*Data section*
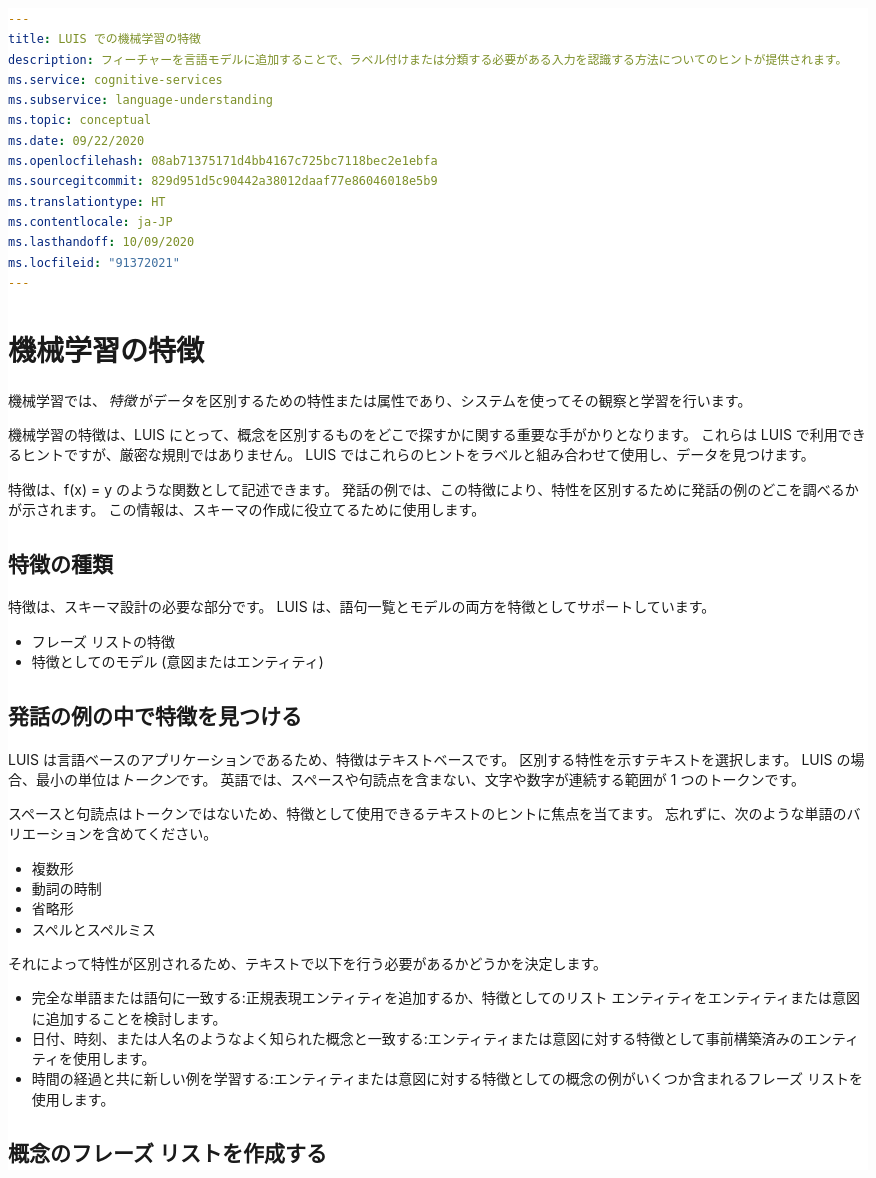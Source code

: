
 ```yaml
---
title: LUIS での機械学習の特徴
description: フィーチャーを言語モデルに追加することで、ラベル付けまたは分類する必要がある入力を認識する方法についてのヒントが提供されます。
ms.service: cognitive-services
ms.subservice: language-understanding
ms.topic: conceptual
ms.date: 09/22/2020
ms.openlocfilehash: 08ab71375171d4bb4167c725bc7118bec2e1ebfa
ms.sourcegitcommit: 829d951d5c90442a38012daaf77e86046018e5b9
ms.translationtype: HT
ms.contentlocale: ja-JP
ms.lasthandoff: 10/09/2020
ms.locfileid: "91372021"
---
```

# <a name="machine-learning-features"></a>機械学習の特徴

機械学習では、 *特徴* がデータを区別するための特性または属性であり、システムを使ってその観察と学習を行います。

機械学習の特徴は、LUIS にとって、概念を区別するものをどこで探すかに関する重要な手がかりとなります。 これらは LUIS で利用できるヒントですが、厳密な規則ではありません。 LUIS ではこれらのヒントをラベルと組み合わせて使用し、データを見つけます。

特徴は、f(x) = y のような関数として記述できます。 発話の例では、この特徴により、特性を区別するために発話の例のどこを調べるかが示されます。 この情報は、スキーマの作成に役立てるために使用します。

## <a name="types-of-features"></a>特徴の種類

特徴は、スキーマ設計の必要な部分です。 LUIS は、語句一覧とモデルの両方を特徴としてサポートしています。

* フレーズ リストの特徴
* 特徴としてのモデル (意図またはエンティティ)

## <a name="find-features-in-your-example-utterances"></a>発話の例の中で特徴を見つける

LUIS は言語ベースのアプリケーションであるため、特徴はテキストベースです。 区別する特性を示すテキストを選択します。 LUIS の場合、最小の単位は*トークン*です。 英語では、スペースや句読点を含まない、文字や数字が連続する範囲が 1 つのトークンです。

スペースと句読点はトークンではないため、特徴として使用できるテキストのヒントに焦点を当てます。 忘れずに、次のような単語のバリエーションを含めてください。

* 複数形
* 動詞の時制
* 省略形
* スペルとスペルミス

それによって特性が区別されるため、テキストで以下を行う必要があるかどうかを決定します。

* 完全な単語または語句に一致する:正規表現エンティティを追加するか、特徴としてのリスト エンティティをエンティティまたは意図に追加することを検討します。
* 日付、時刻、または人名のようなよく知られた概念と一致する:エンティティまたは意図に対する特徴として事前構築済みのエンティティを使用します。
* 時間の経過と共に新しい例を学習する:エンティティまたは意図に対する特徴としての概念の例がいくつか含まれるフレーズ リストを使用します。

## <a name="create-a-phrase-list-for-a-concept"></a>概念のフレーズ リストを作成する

*Problem description*
If a line of the entries contains the string "name", it counts; report how many such lines there are, as a bare number.

*Answer box*
4